_WORK TASK_: Write out all of the records precisely. Skip anything that is a picture.

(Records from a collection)

───

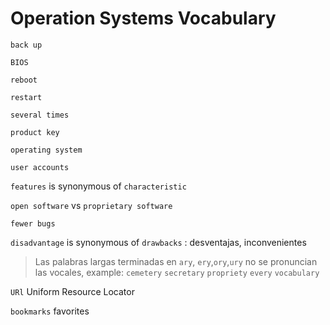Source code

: # Operation Systems Vocabulary

`back up`

`BIOS`

`reboot`

`restart`

`several times`

`product key`

`operating system`

`user accounts`

`features` is synonymous of `characteristic`

`open software` vs `proprietary software`

`fewer bugs`

`disadvantage` is synonymous of `drawbacks` : desventajas, inconvenientes


> Las palabras largas terminadas en `ary`, `ery`,`ory`,`ury`  no se pronuncian las vocales, example: `cemetery` `secretary` `propriety` `every` `vocabulary`

`URl` Uniform Resource Locator

`bookmarks` favorites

───

_ANSWER_:
Source code

: # Operation Systems Vocabulary

`back up`

`BIOS`

`reboot`

`restart`

`several times`

`product key`

`operating system`

`user accounts`

`features` is synonymous of `characteristic`

`open software` vs `proprietary software`

`fewer bugs`

`disadvantage` is synonymous of `drawbacks` : desventajas, inconvenientes


> Las palabras largas terminadas en `ary`, `ery`,`ory`,`ury`  no se pronuncian las vocales, example: `cemetery` `secretary` `propriety` `every` `vocabulary`

`URl` Uniform Resource Locator

`bookmarks` favorites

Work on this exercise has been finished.